Friday 29 June 2007

La Tagliatella, Muntaner 359


In fact its one of those places, that are hidden secrets of each city. Out-of-a-way, a little obsolete, not easy to be found in Google. I've found it accidentally because of living for a couple of weeks in the hotel nearby. The first dinner was terrible, however, it was quite late and I was tired after flight, hungry and little upset with lazy waiter and mess on tables. For sure that was the day, where everything goes wrong: I ordered risotto de mare and received a grey mass with two mussels on the top.
After two days I was back there, because I ended work very late and had only two wishes: to eat anything and go to bed. Ordered pizza and a glass of table wine...yes, the story should start right here. I received a glass, a bottle of wine, a bowl of excellent, little olives. Huh, I think, not bad, not bad. But pizza was one of the best you can eat outside the Italy.

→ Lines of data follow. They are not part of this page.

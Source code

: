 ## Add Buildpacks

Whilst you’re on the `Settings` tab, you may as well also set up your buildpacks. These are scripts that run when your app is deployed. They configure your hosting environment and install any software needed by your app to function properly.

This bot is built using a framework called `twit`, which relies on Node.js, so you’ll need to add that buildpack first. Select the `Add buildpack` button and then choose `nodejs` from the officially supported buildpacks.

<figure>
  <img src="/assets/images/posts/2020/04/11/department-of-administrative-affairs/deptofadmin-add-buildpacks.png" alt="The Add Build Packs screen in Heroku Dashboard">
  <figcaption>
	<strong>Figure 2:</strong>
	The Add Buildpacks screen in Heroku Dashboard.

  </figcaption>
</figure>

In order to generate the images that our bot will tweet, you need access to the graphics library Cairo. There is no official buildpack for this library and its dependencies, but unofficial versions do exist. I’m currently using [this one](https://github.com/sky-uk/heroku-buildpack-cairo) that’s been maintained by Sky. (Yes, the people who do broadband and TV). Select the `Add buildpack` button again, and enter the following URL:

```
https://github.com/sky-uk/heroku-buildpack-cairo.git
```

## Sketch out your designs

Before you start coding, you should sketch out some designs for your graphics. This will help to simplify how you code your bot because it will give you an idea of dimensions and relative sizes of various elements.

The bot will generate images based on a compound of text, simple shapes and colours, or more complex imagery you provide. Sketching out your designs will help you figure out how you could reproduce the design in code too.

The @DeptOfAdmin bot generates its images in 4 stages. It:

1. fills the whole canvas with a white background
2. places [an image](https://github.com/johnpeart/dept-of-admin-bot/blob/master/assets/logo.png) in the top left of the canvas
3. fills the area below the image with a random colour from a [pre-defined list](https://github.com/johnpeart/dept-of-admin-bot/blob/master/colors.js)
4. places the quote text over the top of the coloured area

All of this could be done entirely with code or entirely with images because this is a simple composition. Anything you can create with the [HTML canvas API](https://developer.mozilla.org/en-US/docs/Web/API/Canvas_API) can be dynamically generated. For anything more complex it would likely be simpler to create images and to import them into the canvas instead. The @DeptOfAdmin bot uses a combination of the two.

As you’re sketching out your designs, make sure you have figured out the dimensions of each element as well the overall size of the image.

The thin and crunchy simple pastry from the oven covered with tons of fresh vegetables, olives, bacon, onion and spinach. Anyway, the pastry is the key: with black soot from the oven, burned flour and so light, that even after big Tagliatella pizza you stomach is light and willing to take in the sour lemon sorbet with tart cup of espresso.
Try salad Al Rullo, composed of variety of salads, chicory, green pistachios, fried goat cheese all covered with a burned balsamic acid dressing. The next time get pasta with excellent truffle sauce. Try the white table wine (vino casa de blanco as they call it), that is light, cold, not very dry chardonnay with a note of fresh barley malt.
After all you will be satiated and the dinner for two with a bottle of wine and a dessert will be 35-45 EUR.
Its opened in the evening from 8 pm, at weekends call for table reservation because its often crowded. You can get there easily from Placa Catalunya with FGC metro lines and get off at Muntaner station. Don't mistake this restaurant with others restaurants with the same brand, at Muntaner street you have 3 of them and the remaining aren't worth even a penny.

Thursday 7 June 2007

Port Vell



For sure you know that place. Seems to be one of most famous in Mediterraean coast, crowded all day and a half of night in high-season. Despite Mare Magnum complex is maring potentially amazing skyline, the waffles smell incredibly (but don't try to eat them), luxury restaurants are filled up by newbies to BCN, black men looking nervously arround while selling sunglasses and colorful beads - and even one-million dollar yachts that lie at anchor - cannot ruin that omnipresent spirit that veils the Port Vell and its surroundings.
And if you're little hungry or teased by smells of those waffles or restaurants, just omit them. For sure they are not worth of time and money. Try to order pescaditos and bottle of vino de casa at El Rey de La Gamba. Don't forget aceitunas and - for less than 15 Euro you receive the stack of fresh fried mackerel icefishes, the bottle of cold merlot and one of best green olives.

Wednesday 6 June 2007

Eyesore backyards



Thin walled, tenement houses, that are particles of the BCN, are built very close to each other with typical square spaces inside. Because this is not the front of a house, architects don´t care about how it looks. If you step into one of respectable, seven-floor houses, you see only nice marble walls and brass letterboxes...and only litlle unpleasant smell. But if you go to any flat, you´ll see whats behind it: severage systems right on the walls, millions miles of washing hung out, gas pipes, hudreds of mops, shoes (to be aired, huh?), ten years old dirt and all things you could imagine people drop from the windows. All covered with terrible fetor that is mixed from sewery fumes, paelia of 1st floor, 20 meters of 2nd floor washing, dead dove, aroma bathing of the worthy lady from 4th, hamburgers for next two months fried by nice athlete at 6th. And you, if you only open the window to the backyard, you are becoming the part of it.

Tuesday 5 June 2007

Barcelona - insider





Hello everyone,

I'm Bartek, 33 years old blah, blah, blah and so on...well, I've moved my life to Barcelona because I'm fallen in love with the city and catalans. As an expat have millions impressions to share. I'll try to keep both something curious, sth practical - and everytime I will share a photo as well. Hope you enjoy it.
My intention is NOT copying all things to see in BCN and not even to convince you to visit the city. I know, if you are reading that bullshit, you are intend to, at least, visit the city and enjoy its spirit other than in Lonely Planet (no offence LP...).
My intention is to share moments of reflection at bottle of simple wine and choriso.